» **Exercise instructions**: Once you have read the entries, copy all of them exactly.
----- Record set
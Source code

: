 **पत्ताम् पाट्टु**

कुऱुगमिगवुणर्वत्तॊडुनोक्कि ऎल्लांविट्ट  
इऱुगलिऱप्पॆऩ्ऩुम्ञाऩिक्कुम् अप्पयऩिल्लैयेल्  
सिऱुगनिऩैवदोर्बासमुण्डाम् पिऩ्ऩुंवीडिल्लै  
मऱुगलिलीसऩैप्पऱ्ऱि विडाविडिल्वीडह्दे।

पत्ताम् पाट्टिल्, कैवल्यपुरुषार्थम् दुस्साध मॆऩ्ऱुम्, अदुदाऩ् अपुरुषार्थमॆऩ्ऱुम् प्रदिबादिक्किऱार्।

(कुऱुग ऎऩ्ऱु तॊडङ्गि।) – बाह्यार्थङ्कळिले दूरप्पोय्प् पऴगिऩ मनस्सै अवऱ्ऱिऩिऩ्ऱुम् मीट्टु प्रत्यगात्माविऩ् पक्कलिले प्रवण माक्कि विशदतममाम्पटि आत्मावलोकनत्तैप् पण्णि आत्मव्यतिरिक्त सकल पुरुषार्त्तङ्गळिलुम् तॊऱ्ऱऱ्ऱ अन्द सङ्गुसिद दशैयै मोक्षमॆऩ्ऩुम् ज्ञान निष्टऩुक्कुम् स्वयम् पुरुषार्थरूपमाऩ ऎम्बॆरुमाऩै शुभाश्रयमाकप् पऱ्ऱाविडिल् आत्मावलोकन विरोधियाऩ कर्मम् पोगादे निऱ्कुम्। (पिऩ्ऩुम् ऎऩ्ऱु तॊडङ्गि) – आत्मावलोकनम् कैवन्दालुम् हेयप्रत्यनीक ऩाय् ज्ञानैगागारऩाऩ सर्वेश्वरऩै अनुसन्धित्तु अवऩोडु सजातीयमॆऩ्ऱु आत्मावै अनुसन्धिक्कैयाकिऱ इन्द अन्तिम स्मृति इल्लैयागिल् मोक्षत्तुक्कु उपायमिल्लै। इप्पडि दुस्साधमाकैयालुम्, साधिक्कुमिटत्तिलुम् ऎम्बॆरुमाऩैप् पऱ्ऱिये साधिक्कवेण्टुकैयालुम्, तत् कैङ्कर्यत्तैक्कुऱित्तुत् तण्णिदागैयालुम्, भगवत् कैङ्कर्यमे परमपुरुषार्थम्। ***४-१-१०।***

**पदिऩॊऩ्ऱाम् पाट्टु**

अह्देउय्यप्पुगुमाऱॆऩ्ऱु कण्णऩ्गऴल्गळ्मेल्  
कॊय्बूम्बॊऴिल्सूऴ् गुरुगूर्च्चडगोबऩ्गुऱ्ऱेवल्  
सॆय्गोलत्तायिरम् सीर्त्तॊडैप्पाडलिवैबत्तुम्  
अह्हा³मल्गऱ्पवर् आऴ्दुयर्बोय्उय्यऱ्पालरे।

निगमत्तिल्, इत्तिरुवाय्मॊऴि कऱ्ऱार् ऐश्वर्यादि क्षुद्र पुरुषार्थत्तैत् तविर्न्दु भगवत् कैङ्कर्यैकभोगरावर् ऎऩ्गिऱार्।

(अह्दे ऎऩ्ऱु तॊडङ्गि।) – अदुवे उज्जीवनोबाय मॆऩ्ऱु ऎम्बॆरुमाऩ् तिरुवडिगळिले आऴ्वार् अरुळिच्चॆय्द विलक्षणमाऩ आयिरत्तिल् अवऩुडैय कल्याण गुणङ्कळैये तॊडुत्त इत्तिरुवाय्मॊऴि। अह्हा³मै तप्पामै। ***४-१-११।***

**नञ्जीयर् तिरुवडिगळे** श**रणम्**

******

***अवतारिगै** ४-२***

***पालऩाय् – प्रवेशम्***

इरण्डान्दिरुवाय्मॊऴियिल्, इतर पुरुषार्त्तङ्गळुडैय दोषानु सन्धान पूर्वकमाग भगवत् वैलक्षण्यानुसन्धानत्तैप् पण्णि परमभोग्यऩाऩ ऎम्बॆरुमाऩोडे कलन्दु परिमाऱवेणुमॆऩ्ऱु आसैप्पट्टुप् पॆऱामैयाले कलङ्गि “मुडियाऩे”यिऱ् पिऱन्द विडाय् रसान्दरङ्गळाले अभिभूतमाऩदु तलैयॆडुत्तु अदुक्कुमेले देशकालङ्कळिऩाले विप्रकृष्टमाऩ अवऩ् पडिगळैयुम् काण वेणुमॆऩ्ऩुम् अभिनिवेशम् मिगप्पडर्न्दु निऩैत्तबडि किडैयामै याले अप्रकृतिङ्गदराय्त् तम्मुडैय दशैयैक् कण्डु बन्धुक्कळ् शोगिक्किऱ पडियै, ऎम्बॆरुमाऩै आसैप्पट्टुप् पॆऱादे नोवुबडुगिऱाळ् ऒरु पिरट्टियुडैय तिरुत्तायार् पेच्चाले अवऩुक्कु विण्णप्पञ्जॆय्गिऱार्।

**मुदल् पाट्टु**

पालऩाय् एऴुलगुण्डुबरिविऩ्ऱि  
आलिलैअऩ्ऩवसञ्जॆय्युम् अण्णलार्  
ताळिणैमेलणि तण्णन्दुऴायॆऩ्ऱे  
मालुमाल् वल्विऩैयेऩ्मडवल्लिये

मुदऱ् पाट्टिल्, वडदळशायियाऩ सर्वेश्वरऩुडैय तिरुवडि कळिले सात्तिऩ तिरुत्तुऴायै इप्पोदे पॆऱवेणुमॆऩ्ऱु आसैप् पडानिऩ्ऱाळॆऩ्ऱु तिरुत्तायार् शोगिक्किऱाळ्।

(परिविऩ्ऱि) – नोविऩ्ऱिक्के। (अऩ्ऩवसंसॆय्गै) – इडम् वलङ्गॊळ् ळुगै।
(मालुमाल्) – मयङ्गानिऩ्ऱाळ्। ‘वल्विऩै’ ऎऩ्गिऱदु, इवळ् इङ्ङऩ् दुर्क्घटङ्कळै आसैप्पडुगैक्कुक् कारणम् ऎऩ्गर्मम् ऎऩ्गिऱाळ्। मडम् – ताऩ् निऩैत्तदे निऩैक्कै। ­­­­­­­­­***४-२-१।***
----------
» **Finished task**:
Source code

: **पत्ताम् पाट्टु**

कुऱुगमिगवुणर्वत्तॊडुनोक्कि ऎल्लांविट्ट  
इऱुगलिऱप्पॆऩ्ऩुम्ञाऩिक्कुम् अप्पयऩिल्लैयेल्  
सिऱुगनिऩैवदोर्बासमुण्डाम् पिऩ्ऩुंवीडिल्लै  
मऱुगलिलीसऩैप्पऱ्ऱि विडाविडिल्वीडह्दे।

पत्ताम् पाट्टिल्, कैवल्यपुरुषार्थम् दुस्साध मॆऩ्ऱुम्, अदुदाऩ् अपुरुषार्थमॆऩ्ऱुम् प्रदिबादिक्किऱार्।

(कुऱुग ऎऩ्ऱु तॊडङ्गि।) – बाह्यार्थङ्कळिले दूरप्पोय्प् पऴगिऩ मनस्सै अवऱ्ऱिऩिऩ्ऱुम् मीट्टु प्रत्यगात्माविऩ् पक्कलिले प्रवण माक्कि विशदतममाम्पटि आत्मावलोकनत्तैप् पण्णि आत्मव्यतिरिक्त सकल पुरुषार्त्तङ्गळिलुम् तॊऱ्ऱऱ्ऱ अन्द सङ्गुसिद दशैयै मोक्षमॆऩ्ऩुम् ज्ञान निष्टऩुक्कुम् स्वयम् पुरुषार्थरूपमाऩ ऎम्बॆरुमाऩै शुभाश्रयमाकप् पऱ्ऱाविडिल् आत्मावलोकन विरोधियाऩ कर्मम् पोगादे निऱ्कुम्। (पिऩ्ऩुम् ऎऩ्ऱु तॊडङ्गि) – आत्मावलोकनम् कैवन्दालुम् हेयप्रत्यनीक ऩाय् ज्ञानैगागारऩाऩ सर्वेश्वरऩै अनुसन्धित्तु अवऩोडु सजातीयमॆऩ्ऱु आत्मावै अनुसन्धिक्कैयाकिऱ इन्द अन्तिम स्मृति इल्लैयागिल् मोक्षत्तुक्कु उपायमिल्लै। इप्पडि दुस्साधमाकैयालुम्, साधिक्कुमिटत्तिलुम् ऎम्बॆरुमाऩैप् पऱ्ऱिये साधिक्कवेण्टुकैयालुम्, तत् कैङ्कर्यत्तैक्कुऱित्तुत् तण्णिदागैयालुम्, भगवत् कैङ्कर्यमे परमपुरुषार्थम्। ***४-१-१०।***

**पदिऩॊऩ्ऱाम् पाट्टु**

अह्देउय्यप्पुगुमाऱॆऩ्ऱु कण्णऩ्गऴल्गळ्मेल्  
कॊय्बूम्बॊऴिल्सूऴ् गुरुगूर्च्चडगोबऩ्गुऱ्ऱेवल्  
सॆय्गोलत्तायिरम् सीर्त्तॊडैप्पाडलिवैबत्तुम्  
अह्हा³मल्गऱ्पवर् आऴ्दुयर्बोय्उय्यऱ्पालरे।

निगमत्तिल्, इत्तिरुवाय्मॊऴि कऱ्ऱार् ऐश्वर्यादि क्षुद्र पुरुषार्थत्तैत् तविर्न्दु भगवत् कैङ्कर्यैकभोगरावर् ऎऩ्गिऱार्।

(अह्दे ऎऩ्ऱु तॊडङ्गि।) – अदुवे उज्जीवनोबाय मॆऩ्ऱु ऎम्बॆरुमाऩ् तिरुवडिगळिले आऴ्वार् अरुळिच्चॆय्द विलक्षणमाऩ आयिरत्तिल् अवऩुडैय कल्याण गुणङ्कळैये तॊडुत्त इत्तिरुवाय्मॊऴि। अह्हा³मै तप्पामै। ***४-१-११।***

**नञ्जीयर् तिरुवडिगळे** श**रणम्**

******

***अवतारिगै** ४-२***

***पालऩाय् – प्रवेशम्***

इरण्डान्दिरुवाय्मॊऴियिल्, इतर पुरुषार्त्तङ्गळुडैय दोषानु सन्धान पूर्वकमाग भगवत् वैलक्षण्यानुसन्धानत्तैप् पण्णि परमभोग्यऩाऩ ऎम्बॆरुमाऩोडे कलन्दु परिमाऱवेणुमॆऩ्ऱु आसैप्पट्टुप् पॆऱामैयाले कलङ्गि “मुडियाऩे”यिऱ् पिऱन्द विडाय् रसान्दरङ्गळाले अभिभूतमाऩदु तलैयॆडुत्तु अदुक्कुमेले देशकालङ्कळिऩाले विप्रकृष्टमाऩ अवऩ् पडिगळैयुम् काण वेणुमॆऩ्ऩुम् अभिनिवेशम् मिगप्पडर्न्दु निऩैत्तबडि किडैयामै याले अप्रकृतिङ्गदराय्त् तम्मुडैय दशैयैक् कण्डु बन्धुक्कळ् शोगिक्किऱ पडियै, ऎम्बॆरुमाऩै आसैप्पट्टुप् पॆऱादे नोवुबडुगिऱाळ् ऒरु पिरट्टियुडैय तिरुत्तायार् पेच्चाले अवऩुक्कु विण्णप्पञ्जॆय्गिऱार्।

**मुदल् पाट्टु**

पालऩाय् एऴुलगुण्डुबरिविऩ्ऱि  
आलिलैअऩ्ऩवसञ्जॆय्युम् अण्णलार्  
ताळिणैमेलणि तण्णन्दुऴायॆऩ्ऱे  
मालुमाल् वल्विऩैयेऩ्मडवल्लिये

मुदऱ् पाट्टिल्, वडदळशायियाऩ सर्वेश्वरऩुडैय तिरुवडि कळिले सात्तिऩ तिरुत्तुऴायै इप्पोदे पॆऱवेणुमॆऩ्ऱु आसैप् पडानिऩ्ऱाळॆऩ्ऱु तिरुत्तायार् शोगिक्किऱाळ्।

(परिविऩ्ऱि) – नोविऩ्ऱिक्के। (अऩ्ऩवसंसॆय्गै) – इडम् वलङ्गॊळ् ळुगै।
(मालुमाल्) – मयङ्गानिऩ्ऱाळ्। ‘वल्विऩै’ ऎऩ्गिऱदु, इवळ् इङ्ङऩ् दुर्क्घटङ्कळै आसैप्पडुगैक्कुक् कारणम् ऎऩ्गर्मम् ऎऩ्गिऱाळ्। मडम् – ताऩ् निऩैत्तदे निऩैक्कै। ­­­­­­­­­***४-२-१।***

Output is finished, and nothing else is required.